# Exercise brief
Return exactly the span of lines in the following data that opens with the line containing "nhĩ thời thế tôn văn" and closes with the line containing "tán thán cung". Include nothing else.

# Collected data
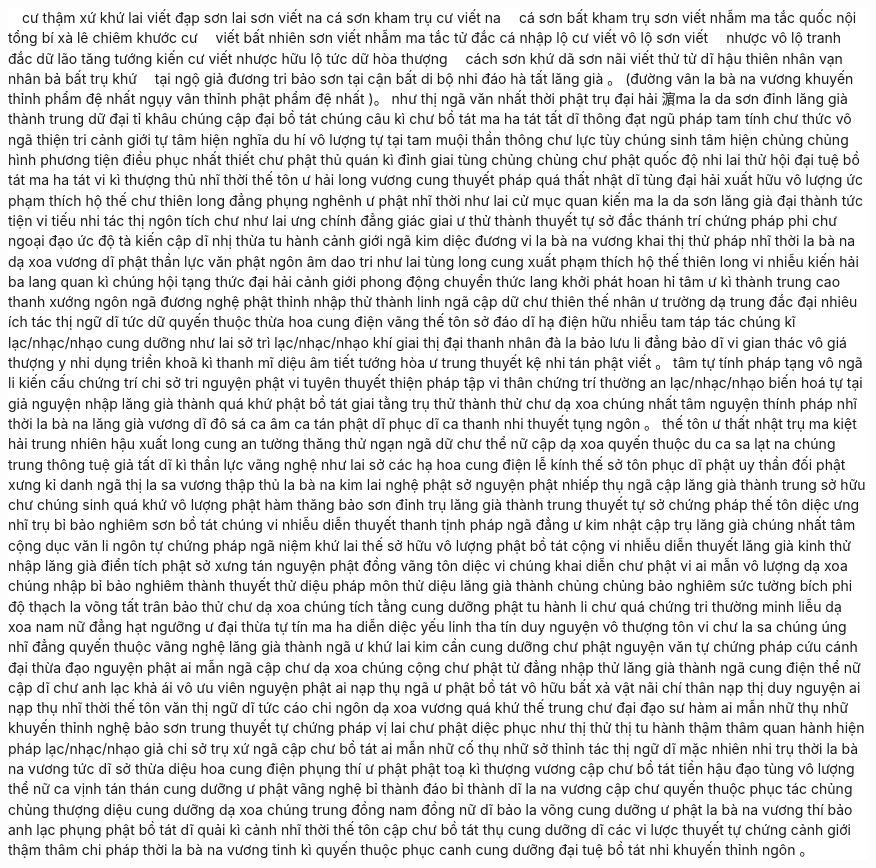 　cư thậm xứ khứ lai viết đạp sơn lai sơn viết na cá sơn kham trụ cư viết na
　cá sơn bất kham trụ sơn viết nhẫm ma tắc quốc nội tổng bí xà lê chiêm khước cư
　viết bất nhiên sơn viết nhẫm ma tắc tử đắc cá nhập lộ cư viết vô lộ sơn viết
　nhược vô lộ tranh đắc dữ lão tăng tướng kiến cư viết nhược hữu lộ tức dữ hòa thượng
　cách sơn khứ dã sơn nãi viết thử tử dĩ hậu thiên nhân vạn nhân bả bất trụ khứ
　tại ngộ giả đương tri bảo sơn tại cận bất di bộ nhi đáo hà tất lăng già 。
(đường vân la bà na vương khuyến thỉnh phẩm đệ nhất ngụy vân thỉnh phật phẩm đệ nhất )。
như thị ngã văn nhất thời phật trụ đại hải 濵ma la da sơn đỉnh lăng già thành trung
dữ đại tỉ khâu chúng cập đại bồ tát chúng câu kì chư bồ tát ma ha tát tất dĩ
thông đạt ngũ pháp tam tính chư thức vô ngã thiện tri cảnh giới tự tâm hiện nghĩa du hí
vô lượng tự tại tam muội thần thông chư lực tùy chúng sinh tâm hiện chủng chủng hình phương tiện
điều phục nhất thiết chư phật thủ quán kì đỉnh giai tùng chủng chủng chư phật quốc độ nhi lai
thử hội đại tuệ bồ tát ma ha tát vi kì thượng thủ nhĩ thời thế tôn ư hải long
vương cung thuyết pháp quá thất nhật dĩ tùng đại hải xuất hữu vô lượng ức phạm thích hộ thế
chư thiên long đẳng phụng nghênh ư phật nhĩ thời như lai cử mục quan kiến ma la da sơn
lăng già đại thành tức tiện vi tiếu nhi tác thị ngôn tích chư như lai ưng chính đẳng giác
giai ư thử thành thuyết tự sở đắc thánh trí chứng pháp phi chư ngoại đạo ức độ tà kiến
cập dĩ nhị thừa tu hành cảnh giới ngã kim diệc đương vi la bà na vương khai thị thử
pháp nhĩ thời la bà na dạ xoa vương dĩ phật thần lực văn phật ngôn âm dao tri như
lai tùng long cung xuất phạm thích hộ thế thiên long vi nhiễu kiến hải ba lang quan kì chúng
hội tạng thức đại hải cảnh giới phong động chuyển thức lang khởi phát hoan hỉ tâm ư kì thành
trung cao thanh xướng ngôn ngã đương nghệ phật thỉnh nhập thử thành linh ngã cập dữ chư thiên thế
nhân ư trường dạ trung đắc đại nhiêu ích tác thị ngữ dĩ tức dữ quyến thuộc thừa hoa cung
điện vãng thế tôn sở đáo dĩ hạ điện hữu nhiễu tam táp tác chúng kĩ lạc/nhạc/nhạo cung dưỡng như
lai sở trì lạc/nhạc/nhạo khí giai thị đại thanh nhân đà la bảo lưu li đẳng bảo dĩ vi gian
thác vô giá thượng y nhi dụng triền khoã kì thanh mĩ diệu âm tiết tướng hòa ư trung thuyết
kệ nhi tán phật viết 。
tâm tự tính pháp tạng vô ngã li kiến cấu chứng trí chi sở tri nguyện phật vi tuyên thuyết
thiện pháp tập vi thân chứng trí thường an lạc/nhạc/nhạo biến hoá tự tại giả nguyện nhập lăng già thành
quá khứ phật bồ tát giai tằng trụ thử thành thử chư dạ xoa chúng nhất tâm nguyện thính pháp
nhĩ thời la bà na lăng già vương dĩ đô sá ca âm ca tán phật dĩ phục dĩ ca
thanh nhi thuyết tụng ngôn 。
thế tôn ư thất nhật trụ ma kiệt hải trung nhiên hậu xuất long cung an tường thăng thử ngạn
ngã dữ chư thể nữ cập dạ xoa quyến thuộc du ca sa lạt na chúng trung thông tuệ giả
tất dĩ kì thần lực vãng nghệ như lai sở các hạ hoa cung điện lễ kính thế sở tôn
phục dĩ phật uy thần đối phật xưng kỉ danh ngã thị la sa vương thập thủ la bà na
kim lai nghệ phật sở nguyện phật nhiếp thụ ngã cập lăng già thành trung sở hữu chư chúng sinh
quá khứ vô lượng phật hàm thăng bảo sơn đỉnh trụ lăng già thành trung thuyết tự sở chứng pháp
thế tôn diệc ưng nhĩ trụ bỉ bảo nghiêm sơn bồ tát chúng vi nhiễu diễn thuyết thanh tịnh pháp
ngã đẳng ư kim nhật cập trụ lăng già chúng nhất tâm cộng dục văn li ngôn tự chứng pháp
ngã niệm khứ lai thế sở hữu vô lượng phật bồ tát cộng vi nhiễu diễn thuyết lăng già kinh
thử nhập lăng già điển tích phật sở xưng tán nguyện phật đồng vãng tôn diệc vi chúng khai diễn
chư phật vi ai mẫn vô lượng dạ xoa chúng nhập bỉ bảo nghiêm thành thuyết thử diệu pháp môn
thử diệu lăng già thành chủng chủng bảo nghiêm sức tường bích phi độ thạch la võng tất trân bảo
thử chư dạ xoa chúng tích tằng cung dưỡng phật tu hành li chư quá chứng tri thường minh liễu
dạ xoa nam nữ đẳng hạt ngưỡng ư đại thừa tự tín ma ha diễn diệc yếu linh tha tín
duy nguyện vô thượng tôn vi chư la sa chúng úng nhĩ đẳng quyến thuộc vãng nghệ lăng già thành
ngã ư khứ lai kim cần cung dưỡng chư phật nguyện văn tự chứng pháp cứu cánh đại thừa đạo
nguyện phật ai mẫn ngã cập chư dạ xoa chúng cộng chư phật tử đẳng nhập thử lăng già thành
ngã cung điện thể nữ cập dĩ chư anh lạc khả ái vô ưu viên nguyện phật ai nạp thụ
ngã ư phật bồ tát vô hữu bất xả vật nãi chí thân nạp thị duy nguyện ai nạp thụ
nhĩ thời thế tôn văn thị ngữ dĩ tức cáo chi ngôn dạ xoa vương quá khứ thế trung chư
đại đạo sư hàm ai mẫn nhữ thụ nhữ khuyến thỉnh nghệ bảo sơn trung thuyết tự chứng pháp vị
lai chư phật diệc phục như thị thử thị tu hành thậm thâm quan hành hiện pháp lạc/nhạc/nhạo giả chi
sở trụ xứ ngã cập chư bồ tát ai mẫn nhữ cố thụ nhữ sở thỉnh tác thị ngữ dĩ
mặc nhiên nhi trụ thời la bà na vương tức dĩ sở thừa diệu hoa cung điện phụng thí ư
phật phật toạ kì thượng vương cập chư bồ tát tiền hậu đạo tùng vô lượng thể nữ ca vịnh
tán thán cung dưỡng ư phật vãng nghệ bỉ thành đáo bỉ thành dĩ la na vương cập chư quyến
thuộc phục tác chủng chủng thượng diệu cung dưỡng dạ xoa chúng trung đồng nam đồng nữ dĩ bảo la
võng cung dưỡng ư phật la bà na vương thí bảo anh lạc phụng phật bồ tát dĩ quải kì
cảnh nhĩ thời thế tôn cập chư bồ tát thụ cung dưỡng dĩ các vi lược thuyết tự chứng cảnh
giới thậm thâm chi pháp thời la bà na vương tinh kì quyến thuộc phục canh cung dưỡng đại tuệ
bồ tát nhi khuyến thỉnh ngôn 。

# Written solution
nhĩ thời thế tôn văn thị ngữ dĩ tức cáo chi ngôn dạ xoa vương quá khứ thế trung chư
đại đạo sư hàm ai mẫn nhữ thụ nhữ khuyến thỉnh nghệ bảo sơn trung thuyết tự chứng pháp vị
lai chư phật diệc phục như thị thử thị tu hành thậm thâm quan hành hiện pháp lạc/nhạc/nhạo giả chi
sở trụ xứ ngã cập chư bồ tát ai mẫn nhữ cố thụ nhữ sở thỉnh tác thị ngữ dĩ
mặc nhiên nhi trụ thời la bà na vương tức dĩ sở thừa diệu hoa cung điện phụng thí ư
phật phật toạ kì thượng vương cập chư bồ tát tiền hậu đạo tùng vô lượng thể nữ ca vịnh
tán thán cung dưỡng ư phật vãng nghệ bỉ thành đáo bỉ thành dĩ la na vương cập chư quyến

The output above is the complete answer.